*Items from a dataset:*
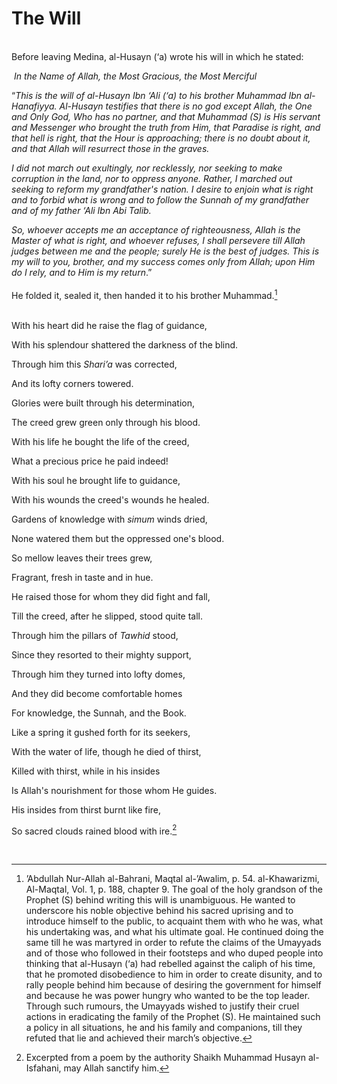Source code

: The Will
========

   
 Before leaving Medina, al-Husayn (‘a) wrote his will in which he
stated:

 *In the Name of Allah, the Most Gracious, the Most Merciful*

“*This is the will of al-Husayn Ibn ‘Ali (‘a) to his brother Muhammad
Ibn al-Hanafiyya. Al-Husayn testifies that there is no god except Allah,
the One and Only God, Who has no partner, and that Muhammad (S) is His
servant and Messenger who brought the truth from Him, that Paradise is
right, and that hell is right, that the Hour is approaching; there is no
doubt about it, and that Allah will resurrect those in the graves.*

*I did not march out exultingly, nor recklessly, nor seeking to make
corruption in the land, nor to oppress anyone. Rather, I marched out
seeking to reform my grandfather's nation. I desire to enjoin what is
right and to forbid what is wrong and to follow the Sunnah of my
grandfather and of my father ‘Ali Ibn Abi Talib.*

*So, whoever accepts me an acceptance of righteousness, Allah is the
Master of what is right, and whoever refuses, I shall persevere till
Allah judges between me and the people; surely He is the best of judges.
This is my will to you, brother, and my success comes only from Allah;
upon Him do I rely, and to Him is my return*.”  
    
 He folded it, sealed it, then handed it to his brother Muhammad.[^1]  
  

With his heart did he raise the flag of guidance,

With his splendour shattered the darkness of the blind.

Through him this *Shari’a* was corrected,

And its lofty corners towered.

Glories were built through his determination,

The creed grew green only through his blood.

With his life he bought the life of the creed,

What a precious price he paid indeed!

With his soul he brought life to guidance,

With his wounds the creed's wounds he healed.

Gardens of knowledge with *simum* winds dried,

None watered them but the oppressed one's blood.

So mellow leaves their trees grew,

Fragrant, fresh in taste and in hue.

He raised those for whom they did fight and fall,

Till the creed, after he slipped, stood quite tall.

Through him the pillars of *Tawhid* stood,

Since they resorted to their mighty support,

Through him they turned into lofty domes,

And they did become comfortable homes

For knowledge, the Sunnah, and the Book.

Like a spring it gushed forth for its seekers,

With the water of life, though he died of thirst,

Killed with thirst, while in his insides

Is Allah's nourishment for those whom He guides.

His insides from thirst burnt like fire,

So sacred clouds rained blood with ire.[^2]

 

[^1]: ’Abdullah Nur-Allah al-Bahrani, Maqtal al-’Awalim, p. 54.
al-Khawarizmi, Al-Maqtal, Vol. 1, p. 188, chapter 9. The goal of the
holy grandson of the Prophet (S) behind writing this will is
unambiguous. He wanted to underscore his noble objective behind his
sacred uprising and to introduce himself to the public, to acquaint them
with who he was, what his undertaking was, and what his ultimate goal.
He continued doing the same till he was martyred in order to refute the
claims of the Umayyads and of those who followed in their footsteps and
who duped people into thinking that al-Husayn (‘a) had rebelled against
the caliph of his time, that he promoted disobedience to him in order to
create disunity, and to rally people behind him because of desiring the
government for himself and because he was power hungry who wanted to be
the top leader. Through such rumours, the Umayyads wished to justify
their cruel actions in eradicating the family of the Prophet (S). He
maintained such a policy in all situations, he and his family and
companions, till they refuted that lie and achieved their march’s
objective.

[^2]: Excerpted from a poem by the authority Shaikh Muhammad Husayn
al-Isfahani, may Allah sanctify him.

*Problem to solve:* Lines that hold the word "those" are the ones to copy from the entries above.

*Solution for this exercise:*
doubt about it, and that Allah will resurrect those in the graves.*
He raised those for whom they did fight and fall,
Is Allah's nourishment for those whom He guides.
claims of the Umayyads and of those who followed in their footsteps and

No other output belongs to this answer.